Sully: The View From His Recession

Limbaugh helps the GOP out some more:

But during all this growth I haven’t lost any audience. I’ve never had financially a down year. There’s supposedly a recession, but we’ve got - what is this May? Back in February we already had 102% of 2008 overbooked for 2009. [applause] So I always believed that if we’re going to have a recession, just don’t participate. [laughter]
  • Think Progress: Cantor Caves: Republicans Will Be ‘Listening’ To Rush Limbaugh, Not The American Public

    Last week, Republicans kicked off their National Council for a New America, an attempt to revive the image of the GOP. One of the leading participants, former governor Jeb Bush, said that it was time for Republicans to “listen first, to learn a little bit, to upgrade our message a little bit.” Similarly, on Sunday, Rep. Eric Cantor (R-VA) told CNN that Republicans should be “listening to the people“:

    CANTOR: Listen, John, I think there is a lot of blame to go around. And what we’re trying to do here today is kick off a series of town hall forums so that we can get back to listening to the people. [...]

    So we’ve got to go out and, again, reconnect and make sure that our policy prescriptions are relevant to the challenges that people in the Northeast are facing, to the challenges that educated, affluent families are facing, as well as those much more challenged in the inner cities and rural areas of our country.

    There is a common theme in this country and that is opportunity. That’s what these forums are going to be about, about listening to how we tap into the real challenges and how we allow opportunity to flourish again.

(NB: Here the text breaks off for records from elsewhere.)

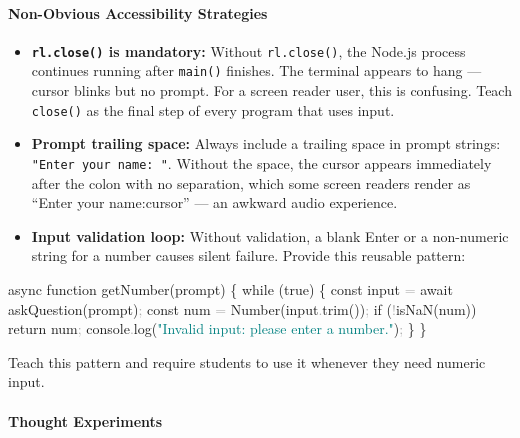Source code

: \documentclass[
  justified,
  openright,
]{tufte-book}
\let\paragraph\paragraph
\newcommand{\BuiltInTok}[1]{#1}
\newcommand{\ControlFlowTok}[1]{\textcolor{BrandBlue}{#1}}
\newcommand{\FunctionTok}[1]{\textcolor{BrandBlue}{#1}}
\newcommand{\KeywordTok}[1]{\textcolor{BrandBlue}{#1}}
\newcommand{\NormalTok}[1]{#1}
\newcommand{\OperatorTok}[1]{\textcolor{DarkGray}{#1}}
\newcommand{\PreprocessorTok}[1]{\textcolor{BrandAccent}{#1}}
\newcommand{\StringTok}[1]{\textcolor{Teal}{#1}}
\newenvironment{Shaded}{%
  \begin{snugshade}
}{%
  \end{snugshade}
}
\let\paragraph\paragraph
\begin{document}
\paragraph{Non-Obvious Accessibility
Strategies}\label{non-obvious-accessibility-strategies-1}

\begin{itemize}
\item
  \textbf{\texttt{rl.close()} is mandatory:} Without
  \texttt{rl.close()}, the Node.js process continues running after
  \texttt{main()} finishes. The terminal appears to hang --- cursor
  blinks but no prompt. For a screen reader user, this is confusing.
  Teach \texttt{close()} as the final step of every program that uses
  input.
\item
  \textbf{Prompt trailing space:} Always include a trailing space in
  prompt strings: \texttt{"Enter\ your\ name:\ "}. Without the space,
  the cursor appears immediately after the colon with no separation,
  which some screen readers render as ``Enter your name:cursor'' --- an
  awkward audio experience.
\item
  \textbf{Input validation loop:} Without validation, a blank Enter or a
  non-numeric string for a number causes silent failure. Provide this
  reusable pattern:
\end{itemize}

\begin{Shaded}
\begin{Highlighting}[]
\KeywordTok{async} \KeywordTok{function} \FunctionTok{getNumber}\NormalTok{(prompt) \{}
  \ControlFlowTok{while}\NormalTok{ (}\KeywordTok{true}\NormalTok{) \{}
    \KeywordTok{const}\NormalTok{ input }\OperatorTok{=} \ControlFlowTok{await} \FunctionTok{askQuestion}\NormalTok{(prompt)}\OperatorTok{;}
    \KeywordTok{const}\NormalTok{ num }\OperatorTok{=} \BuiltInTok{Number}\NormalTok{(input}\OperatorTok{.}\FunctionTok{trim}\NormalTok{())}\OperatorTok{;}
    \ControlFlowTok{if}\NormalTok{ (}\OperatorTok{!}\PreprocessorTok{isNaN}\NormalTok{(num)) }\ControlFlowTok{return}\NormalTok{ num}\OperatorTok{;}
    \BuiltInTok{console}\OperatorTok{.}\FunctionTok{log}\NormalTok{(}\StringTok{"Invalid input: please enter a number."}\NormalTok{)}\OperatorTok{;}
\NormalTok{  \}}
\NormalTok{\}}
\end{Highlighting}
\end{Shaded}

Teach this pattern and require students to use it whenever they need
numeric input.

\paragraph{Thought Experiments}\label{thought-experiments-2}
\end{document}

    Listening to all this talk about listening, Rush Limbaugh became incensed. He said that instead of taking cues from the American public, Republicans should fan out and spread their dogma through a “teaching tour.” This morning on MSNBC, Cantor backtracked and said that he agreed with Limbaugh:

    SCARBOROUGH: So, let’s start with Rush Limbaugh, who seems to be mocking the idea of a listening tour. What do you say to Rush?

    CANTOR: You know, Joe, really, this — this is not a listening tour. You know, think about what we saw a couple weeks ago on the TEA parties.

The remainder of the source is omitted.